Excelentíssimo Presidente, Ministro Celso de Mello, Excelentíssimas Ministras, Excelentíssimos Ministros, boa tarde.

Subo à essa tribuna, não com a alegria de pela primeira vez ocupá-la, mas com o pesar de ter que lembrá-los que estamos morrendo. Subo à tribuna acompanhada de Marielle, Matheuza, Plínio, e de tantos outros que se foram em 2018. 420 mortes. Tenho a certeza de que a minha função e a de meus colegas aqui hoje não é a de apenas discutir as razões constitucionais que levam à omissão do Estado Brasileiro em devidamente proteger a nossa comunidade, mas a de trazer vez e voz àqueles que clamam por uma vida sem violência.

Os casos decorrentes de LGBTIfobia são subnotificados. Não somente porque não há tipificação penal que possibilite esse levantamento, mas também porque o Estado Brasileiro não demonstrou interesse, até o momento, em deixar de ser o país que mais mata LGBTIs no mundo. Temos, enquanto sociedade civil, que nos desdobrar para poder contabilizar cada vida que se vai. Aí está o trabalho do GGB, da ANTRA, da REDETRANS, do Dossiê do Lesbocídio e de tantos outros que fazem esse trabalho arduamente.

Vale lembrar que o estupro corretivo, crime sofrido recorrentemente por mulheres lésbicas e bissexuais, e muitas vezes por homens trans, só passou a figurar no Código Penal Brasileiro a partir de 24 de setembro de 2018, pela Lei nº 13.718. Legislação essa, sancionada pelo Ministro Dias Toffoli, quando exercia a função de Presidente da República.
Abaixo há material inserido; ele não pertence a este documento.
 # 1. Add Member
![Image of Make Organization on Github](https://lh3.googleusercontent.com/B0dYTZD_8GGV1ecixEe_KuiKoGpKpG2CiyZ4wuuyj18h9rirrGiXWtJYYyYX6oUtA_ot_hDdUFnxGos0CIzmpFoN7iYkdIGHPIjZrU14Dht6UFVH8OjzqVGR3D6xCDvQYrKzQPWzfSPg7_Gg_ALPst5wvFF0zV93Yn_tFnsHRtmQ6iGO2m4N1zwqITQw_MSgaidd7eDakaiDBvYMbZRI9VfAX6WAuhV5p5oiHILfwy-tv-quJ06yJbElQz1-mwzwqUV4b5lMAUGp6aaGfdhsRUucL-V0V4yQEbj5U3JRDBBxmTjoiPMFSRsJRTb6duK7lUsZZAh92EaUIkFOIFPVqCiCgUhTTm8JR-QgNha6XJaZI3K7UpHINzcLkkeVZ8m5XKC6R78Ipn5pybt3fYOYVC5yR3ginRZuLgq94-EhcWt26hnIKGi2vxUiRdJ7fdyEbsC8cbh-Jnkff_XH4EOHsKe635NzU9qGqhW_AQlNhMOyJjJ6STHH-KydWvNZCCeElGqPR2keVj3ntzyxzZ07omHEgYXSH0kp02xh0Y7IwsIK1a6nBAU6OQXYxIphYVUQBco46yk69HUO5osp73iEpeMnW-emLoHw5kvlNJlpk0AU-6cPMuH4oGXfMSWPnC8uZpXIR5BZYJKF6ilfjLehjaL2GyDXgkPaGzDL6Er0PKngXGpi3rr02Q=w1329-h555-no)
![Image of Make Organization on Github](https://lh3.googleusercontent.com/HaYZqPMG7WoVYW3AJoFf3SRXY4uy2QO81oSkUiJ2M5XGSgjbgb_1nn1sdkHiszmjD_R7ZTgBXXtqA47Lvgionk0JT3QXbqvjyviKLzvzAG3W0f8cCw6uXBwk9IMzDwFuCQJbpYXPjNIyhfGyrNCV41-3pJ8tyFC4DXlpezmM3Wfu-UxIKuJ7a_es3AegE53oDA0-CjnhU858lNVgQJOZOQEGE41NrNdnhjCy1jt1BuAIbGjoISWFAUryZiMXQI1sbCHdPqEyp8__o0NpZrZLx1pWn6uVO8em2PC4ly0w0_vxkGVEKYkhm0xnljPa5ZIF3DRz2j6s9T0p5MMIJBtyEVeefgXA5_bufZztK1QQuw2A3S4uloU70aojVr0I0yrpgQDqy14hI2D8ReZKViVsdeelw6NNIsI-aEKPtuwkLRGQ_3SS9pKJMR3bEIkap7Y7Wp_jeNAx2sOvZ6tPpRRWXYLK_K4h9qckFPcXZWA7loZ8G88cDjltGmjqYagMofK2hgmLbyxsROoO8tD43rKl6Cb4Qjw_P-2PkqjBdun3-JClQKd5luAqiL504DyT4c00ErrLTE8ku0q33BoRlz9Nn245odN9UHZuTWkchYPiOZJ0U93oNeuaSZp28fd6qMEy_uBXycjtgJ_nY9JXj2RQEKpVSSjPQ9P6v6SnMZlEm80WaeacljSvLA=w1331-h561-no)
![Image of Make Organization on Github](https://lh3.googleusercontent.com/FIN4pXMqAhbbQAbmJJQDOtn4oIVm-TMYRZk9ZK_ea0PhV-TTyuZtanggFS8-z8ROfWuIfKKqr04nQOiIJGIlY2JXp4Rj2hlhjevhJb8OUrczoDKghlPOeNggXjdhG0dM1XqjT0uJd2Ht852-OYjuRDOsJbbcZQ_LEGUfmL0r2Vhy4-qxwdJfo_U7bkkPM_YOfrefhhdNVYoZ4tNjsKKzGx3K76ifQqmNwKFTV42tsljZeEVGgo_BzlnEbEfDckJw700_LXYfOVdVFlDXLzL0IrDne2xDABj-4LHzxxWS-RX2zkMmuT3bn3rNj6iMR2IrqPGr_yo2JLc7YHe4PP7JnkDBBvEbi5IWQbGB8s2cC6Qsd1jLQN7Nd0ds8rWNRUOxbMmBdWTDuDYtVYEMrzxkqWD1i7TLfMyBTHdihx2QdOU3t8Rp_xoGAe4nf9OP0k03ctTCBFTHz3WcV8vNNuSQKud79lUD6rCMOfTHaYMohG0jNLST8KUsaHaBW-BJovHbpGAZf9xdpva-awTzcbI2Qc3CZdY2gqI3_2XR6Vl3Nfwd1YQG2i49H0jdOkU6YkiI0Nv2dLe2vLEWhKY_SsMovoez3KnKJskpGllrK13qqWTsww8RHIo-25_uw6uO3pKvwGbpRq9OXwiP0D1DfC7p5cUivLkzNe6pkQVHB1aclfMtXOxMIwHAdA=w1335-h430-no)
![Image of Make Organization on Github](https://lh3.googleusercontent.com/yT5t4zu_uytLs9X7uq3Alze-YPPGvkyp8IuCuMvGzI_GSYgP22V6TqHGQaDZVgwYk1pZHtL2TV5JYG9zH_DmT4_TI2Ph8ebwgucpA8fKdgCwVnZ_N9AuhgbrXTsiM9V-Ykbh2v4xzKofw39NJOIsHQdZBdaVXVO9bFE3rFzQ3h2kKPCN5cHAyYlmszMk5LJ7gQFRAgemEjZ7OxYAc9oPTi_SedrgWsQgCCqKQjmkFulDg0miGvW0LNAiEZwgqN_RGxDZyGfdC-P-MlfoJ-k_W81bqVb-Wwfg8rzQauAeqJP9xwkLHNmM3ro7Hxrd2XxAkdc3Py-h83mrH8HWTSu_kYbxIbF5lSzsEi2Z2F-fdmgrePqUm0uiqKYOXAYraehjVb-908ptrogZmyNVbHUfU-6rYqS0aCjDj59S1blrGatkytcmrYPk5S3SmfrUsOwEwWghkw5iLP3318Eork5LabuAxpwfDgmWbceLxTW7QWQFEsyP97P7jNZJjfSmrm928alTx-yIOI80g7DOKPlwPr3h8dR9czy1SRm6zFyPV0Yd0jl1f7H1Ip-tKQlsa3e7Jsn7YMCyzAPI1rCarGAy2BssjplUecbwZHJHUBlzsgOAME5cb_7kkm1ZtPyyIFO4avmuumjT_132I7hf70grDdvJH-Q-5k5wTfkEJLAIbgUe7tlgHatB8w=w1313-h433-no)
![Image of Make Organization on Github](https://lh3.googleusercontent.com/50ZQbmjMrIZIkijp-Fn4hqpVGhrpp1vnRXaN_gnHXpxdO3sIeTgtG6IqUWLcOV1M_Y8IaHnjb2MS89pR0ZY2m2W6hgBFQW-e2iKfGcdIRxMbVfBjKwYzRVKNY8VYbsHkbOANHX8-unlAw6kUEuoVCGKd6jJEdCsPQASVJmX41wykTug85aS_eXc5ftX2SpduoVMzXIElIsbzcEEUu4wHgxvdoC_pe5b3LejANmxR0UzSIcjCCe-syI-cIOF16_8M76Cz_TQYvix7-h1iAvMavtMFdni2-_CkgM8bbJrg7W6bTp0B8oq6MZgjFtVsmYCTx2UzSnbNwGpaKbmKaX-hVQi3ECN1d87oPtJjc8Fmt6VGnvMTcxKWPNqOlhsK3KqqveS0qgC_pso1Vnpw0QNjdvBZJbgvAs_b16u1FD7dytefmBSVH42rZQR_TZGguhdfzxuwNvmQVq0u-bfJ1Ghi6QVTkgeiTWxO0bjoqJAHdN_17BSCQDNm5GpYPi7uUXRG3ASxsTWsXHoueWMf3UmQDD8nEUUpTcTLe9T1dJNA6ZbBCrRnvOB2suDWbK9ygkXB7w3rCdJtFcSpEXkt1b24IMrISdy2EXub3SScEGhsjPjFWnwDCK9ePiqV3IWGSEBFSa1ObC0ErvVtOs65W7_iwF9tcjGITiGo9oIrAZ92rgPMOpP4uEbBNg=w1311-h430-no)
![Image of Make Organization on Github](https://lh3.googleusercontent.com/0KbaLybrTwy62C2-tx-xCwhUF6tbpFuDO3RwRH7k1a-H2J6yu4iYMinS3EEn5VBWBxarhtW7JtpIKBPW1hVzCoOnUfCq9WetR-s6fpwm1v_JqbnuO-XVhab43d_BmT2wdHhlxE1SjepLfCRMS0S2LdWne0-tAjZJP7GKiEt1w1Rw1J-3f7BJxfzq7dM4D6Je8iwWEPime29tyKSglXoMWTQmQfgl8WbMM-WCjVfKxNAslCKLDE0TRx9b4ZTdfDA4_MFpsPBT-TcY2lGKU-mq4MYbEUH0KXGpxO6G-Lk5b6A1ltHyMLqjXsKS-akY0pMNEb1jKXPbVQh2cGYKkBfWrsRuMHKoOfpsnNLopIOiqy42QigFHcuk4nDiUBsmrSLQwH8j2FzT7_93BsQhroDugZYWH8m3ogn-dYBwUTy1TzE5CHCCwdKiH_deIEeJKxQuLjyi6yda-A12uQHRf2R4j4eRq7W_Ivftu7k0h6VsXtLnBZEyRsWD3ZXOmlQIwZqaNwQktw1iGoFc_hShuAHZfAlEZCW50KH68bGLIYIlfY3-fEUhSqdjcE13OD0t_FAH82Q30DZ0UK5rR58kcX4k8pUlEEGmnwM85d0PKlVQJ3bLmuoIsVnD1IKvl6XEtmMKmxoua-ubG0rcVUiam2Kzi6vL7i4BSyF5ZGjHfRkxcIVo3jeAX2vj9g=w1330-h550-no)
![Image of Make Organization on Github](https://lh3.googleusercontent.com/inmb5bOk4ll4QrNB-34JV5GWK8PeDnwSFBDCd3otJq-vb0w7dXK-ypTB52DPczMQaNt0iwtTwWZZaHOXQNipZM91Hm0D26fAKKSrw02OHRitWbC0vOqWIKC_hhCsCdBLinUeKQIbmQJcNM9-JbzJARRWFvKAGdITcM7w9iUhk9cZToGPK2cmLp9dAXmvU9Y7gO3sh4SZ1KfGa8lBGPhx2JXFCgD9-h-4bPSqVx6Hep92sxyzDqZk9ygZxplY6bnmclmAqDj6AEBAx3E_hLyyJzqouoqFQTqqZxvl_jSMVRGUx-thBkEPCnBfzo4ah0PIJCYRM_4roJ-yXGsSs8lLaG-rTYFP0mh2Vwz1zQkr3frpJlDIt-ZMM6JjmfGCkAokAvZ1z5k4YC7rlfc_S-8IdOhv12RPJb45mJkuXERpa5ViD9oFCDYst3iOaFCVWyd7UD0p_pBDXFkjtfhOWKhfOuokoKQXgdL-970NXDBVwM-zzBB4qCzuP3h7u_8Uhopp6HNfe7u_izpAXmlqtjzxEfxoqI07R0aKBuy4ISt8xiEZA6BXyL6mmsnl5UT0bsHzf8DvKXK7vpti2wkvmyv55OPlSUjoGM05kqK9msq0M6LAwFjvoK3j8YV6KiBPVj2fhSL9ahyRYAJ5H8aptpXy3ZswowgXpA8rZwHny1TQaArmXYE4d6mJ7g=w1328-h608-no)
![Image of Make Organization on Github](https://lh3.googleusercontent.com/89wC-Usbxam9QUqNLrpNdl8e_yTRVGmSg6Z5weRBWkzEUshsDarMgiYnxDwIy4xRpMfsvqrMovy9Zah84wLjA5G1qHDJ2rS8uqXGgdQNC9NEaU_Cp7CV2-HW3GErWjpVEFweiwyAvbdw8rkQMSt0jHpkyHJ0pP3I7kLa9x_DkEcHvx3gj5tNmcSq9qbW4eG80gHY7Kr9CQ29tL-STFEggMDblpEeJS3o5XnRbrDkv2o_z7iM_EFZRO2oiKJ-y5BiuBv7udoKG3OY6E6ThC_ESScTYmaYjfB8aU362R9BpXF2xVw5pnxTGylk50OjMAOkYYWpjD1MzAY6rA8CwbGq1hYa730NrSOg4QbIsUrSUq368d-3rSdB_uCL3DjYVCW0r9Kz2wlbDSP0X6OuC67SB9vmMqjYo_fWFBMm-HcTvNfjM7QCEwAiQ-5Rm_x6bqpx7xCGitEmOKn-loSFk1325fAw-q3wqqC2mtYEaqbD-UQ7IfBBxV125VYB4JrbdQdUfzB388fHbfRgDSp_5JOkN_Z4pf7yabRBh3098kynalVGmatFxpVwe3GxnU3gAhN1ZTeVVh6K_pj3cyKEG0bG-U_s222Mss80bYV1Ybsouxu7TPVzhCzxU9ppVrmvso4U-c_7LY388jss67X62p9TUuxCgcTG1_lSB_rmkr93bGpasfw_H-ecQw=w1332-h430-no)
Não é à toa que estamos aqui, clamando mais uma vez ao STF, por igualdade de direitos.

Nós LGBTIs sempre fomos tratados pelo Congresso Nacional como cidadãs e cidadãos de segunda categoria. As iniciativas legislativas propostas para nos garantir cidadania ou são enterradas em gavetas ou são perseguidas, comissão a comissão, para que não sejam aprovadas. Os Parlamentares que abertamente nos representam, são ameaçados de morte até serem obrigados a deixar o mandato e sair do país. Por isso, a presença de cada um de nós aqui, nesse Tribunal, representa a resistência.

Não bastasse isso, é preciso salientar a complexa interseccionalidade que perpassa a nossa comunidade. A violência que sofre uma lésbica branca, de classe média, é completamente diferente daquela sofrida pela travesti preta e pobre. A população de travestis e transexuais está na linha de frente das mortes diárias decorrentes de LGBTIfobia.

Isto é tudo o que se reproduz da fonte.